To begin, a basic literature review presents the physical and psychological characteristics of cerebral palsy, which constitute risk factors in the development of psychological problems specific to the handicapped child. Then, a presentation of the physical environment and the materials available to me for the conduct of the case studies is followed by a description of each client's background and of the details of each session. These sessions are analysed based on drawings produced. Finally, I elaborate on the possibilities and limitations of the new technologies relatively to their use in Art Therapy.
This research shows that computers can be effective tools and extensions of the body in Art Therapy. The art therapist can read from drawings made from computers emotional transfers related to the child's problems.
A few years ago, it would have been inconceivable to use computers as therapeutic tools in Art Therapy. The recent explosive developments in fields related to computers have resulted in the emergence of highly compact, convivial and adapted systems. These systems have allowed, among others, multi-handicapped people to make art works without being limited by their handicaps, without using conventional art media. Researches, such as Francine Béland's (Béland, 1994) from "Université du Québec à Hull", have demonstrated that it is quite possible to transfer and express feelings through computer art works.

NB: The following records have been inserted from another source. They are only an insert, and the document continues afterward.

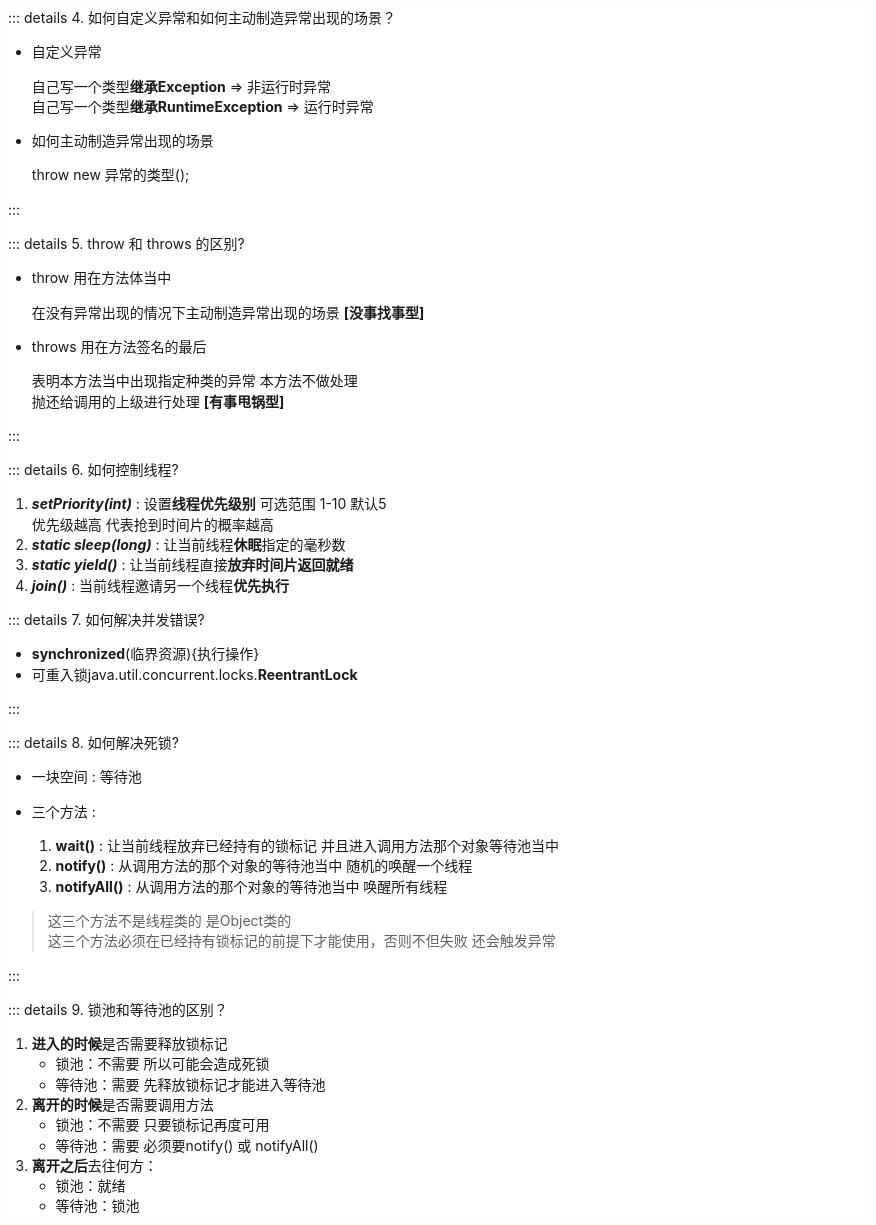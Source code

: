 ::: details 4. 如何自定义异常和如何主动制造异常出现的场景？

- 自定义异常 

  自己写一个类型**继承Exception** => 非运行时异常<br/>
  自己写一个类型**继承RuntimeException** => 运行时异常

- 如何主动制造异常出现的场景		

  throw new 异常的类型();

:::

::: details 5. throw 和 throws 的区别?

- throw 用在方法体当中

  在没有异常出现的情况下主动制造异常出现的场景
  ​		**[没事找事型]**

- throws 用在方法签名的最后

  表明本方法当中出现指定种类的异常 本方法不做处理<br/>抛还给调用的上级进行处理
  ​		**[有事甩锅型]**

:::

::: details 6. 如何控制线程?

1. ***setPriority(int)*** : 设置**线程优先级别** 可选范围 1-10 默认5<br/>优先级越高 代表抢到时间片的概率越高
2. ***static sleep(long)*** : 让当前线程**休眠**指定的毫秒数
3. ***static yield()*** : 让当前线程直接**放弃时间片返回就绪**
4. ***join()*** : 当前线程邀请另一个线程**优先执行**

::: details 7. 如何解决并发错误?

- **synchronized**(临界资源){执行操作}
- 可重入锁java.util.concurrent.locks.**ReentrantLock**

:::

::: details 8. 如何解决死锁?

- 一块空间 : 等待池

- 三个方法 : 

  1. **wait()** : 让当前线程放弃已经持有的锁标记
     			并且进入调用方法那个对象等待池当中
  2. **notify()** : 从调用方法的那个对象的等待池当中
     			随机的唤醒一个线程
  3. **notifyAll()** : 从调用方法的那个对象的等待池当中
     			唤醒所有线程

> 这三个方法不是线程类的 是Object类的<br/>
  这三个方法必须在已经持有锁标记的前提下才能使用，否则不但失败 还会触发异常

:::

::: details 9. 锁池和等待池的区别？

1. **进入的时候**是否需要释放锁标记
   - 锁池：不需要 所以可能会造成死锁
   - 等待池：需要 先释放锁标记才能进入等待池
2. **离开的时候**是否需要调用方法
   - 锁池：不需要 只要锁标记再度可用
   - 等待池：需要 必须要notify() 或 notifyAll()
3. **离开之后**去往何方：
   - 锁池：就绪
   - 等待池：锁池
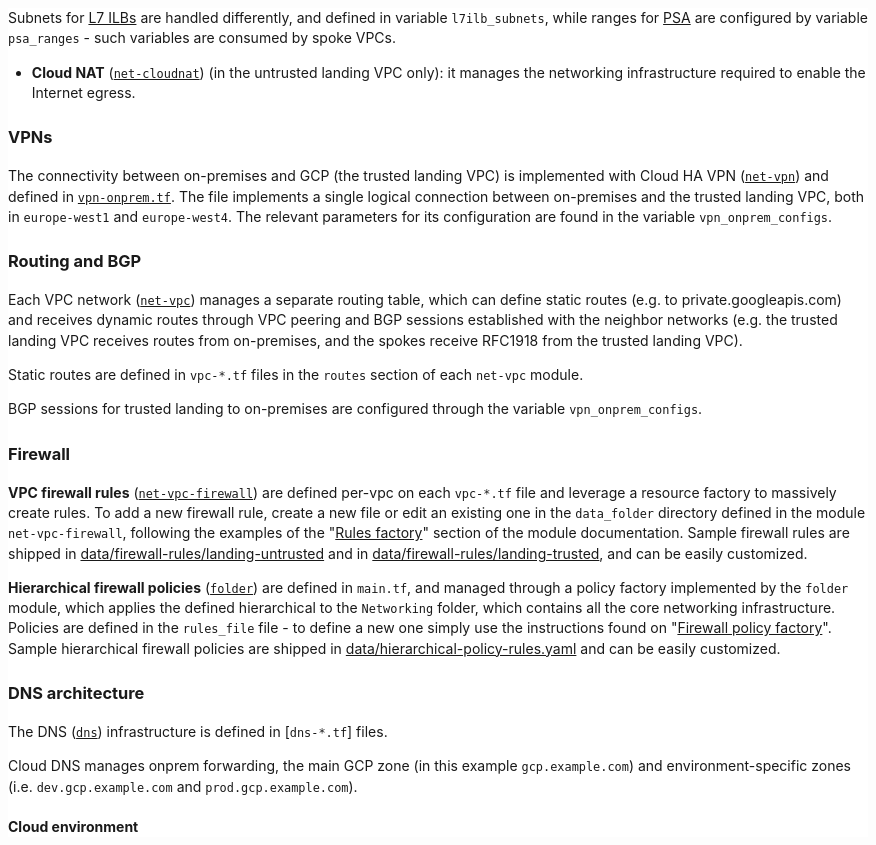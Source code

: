 Subnets for [L7 ILBs](https://cloud.google.com/load-balancing/docs/l7-internal/proxy-only-subnets) are handled differently, and defined in variable `l7ilb_subnets`, while ranges for [PSA](https://cloud.google.com/vpc/docs/configure-private-services-access#allocating-range) are configured by variable `psa_ranges` - such variables are consumed by spoke VPCs.

- **Cloud NAT** ([`net-cloudnat`](../../../modules/net-cloudnat)) (in the untrusted landing VPC only): it manages the networking infrastructure required to enable the Internet egress.

### VPNs

The connectivity between on-premises and GCP (the trusted landing VPC) is implemented with Cloud HA VPN ([`net-vpn`](../../../modules/net-vpn-ha)) and defined in [`vpn-onprem.tf`](./vpn-onprem.tf). The file implements a single logical connection between on-premises and the trusted landing VPC, both in `europe-west1` and `europe-west4`. The relevant parameters for its configuration are found in the variable `vpn_onprem_configs`.

### Routing and BGP

Each VPC network ([`net-vpc`](../../../modules/net-vpc)) manages a separate routing table, which can define static routes (e.g. to private.googleapis.com) and receives dynamic routes through VPC peering and BGP sessions established with the neighbor networks (e.g. the trusted landing VPC receives routes from on-premises, and the spokes receive RFC1918 from the trusted landing VPC).

Static routes are defined in `vpc-*.tf` files in the `routes` section of each `net-vpc` module.

BGP sessions for trusted landing to on-premises are configured through the variable `vpn_onprem_configs`.

### Firewall

**VPC firewall rules** ([`net-vpc-firewall`](../../../modules/net-vpc-firewall)) are defined per-vpc on each `vpc-*.tf` file and leverage a resource factory to massively create rules.
To add a new firewall rule, create a new file or edit an existing one in the `data_folder` directory defined in the module `net-vpc-firewall`, following the examples of the "[Rules factory](../../../modules/net-vpc-firewall#rules-factory)" section of the module documentation. Sample firewall rules are shipped in [data/firewall-rules/landing-untrusted](./data/firewall-rules/landing-untrusted) and in [data/firewall-rules/landing-trusted](./data/firewall-rules/landing-trusted), and can be easily customized.

**Hierarchical firewall policies** ([`folder`](../../../modules/folder)) are defined in `main.tf`, and managed through a policy factory implemented by the `folder` module, which applies the defined hierarchical to the `Networking` folder, which contains all the core networking infrastructure. Policies are defined in the `rules_file` file - to define a new one simply use the instructions found on "[Firewall policy factory](../../../modules/organization#firewall-policy-factory)". Sample hierarchical firewall policies are shipped in [data/hierarchical-policy-rules.yaml](./data/hierarchical-policy-rules.yaml) and can be easily customized.

### DNS architecture

The DNS ([`dns`](../../../modules/dns)) infrastructure is defined in [`dns-*.tf`] files.

Cloud DNS manages onprem forwarding, the main GCP zone (in this example `gcp.example.com`) and environment-specific zones (i.e. `dev.gcp.example.com` and `prod.gcp.example.com`).

#### Cloud environment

The main starting objective of this study was to conduct art therapy sessions with multi-handicapped people using a computer. To do so, one must first inventory the various systems: computers, software and peripherals adapted to a multi-handicapped population. Then, there was the task to try to acquire an adequate system for the potential population of Maimonides hospital, where I was conducting my practicum.
The hospital provided me with a system and a room which were not adequate to conduct art therapy sessions. Right from my first experiences with my two clients, I realized all the importance associated with the physical setting, the furniture, the adapted materials and the institutional support in the successful realization of the therapy. Therefore, this study describes the reasons for which I could not conduct case studies at this stage of my research. I wish to continue this research by conducting case studies with multi-handicapped people but, in light of my experience, this continuation will be conditional to the access to the adequate materials and environment necessary to the success of such an enterprise.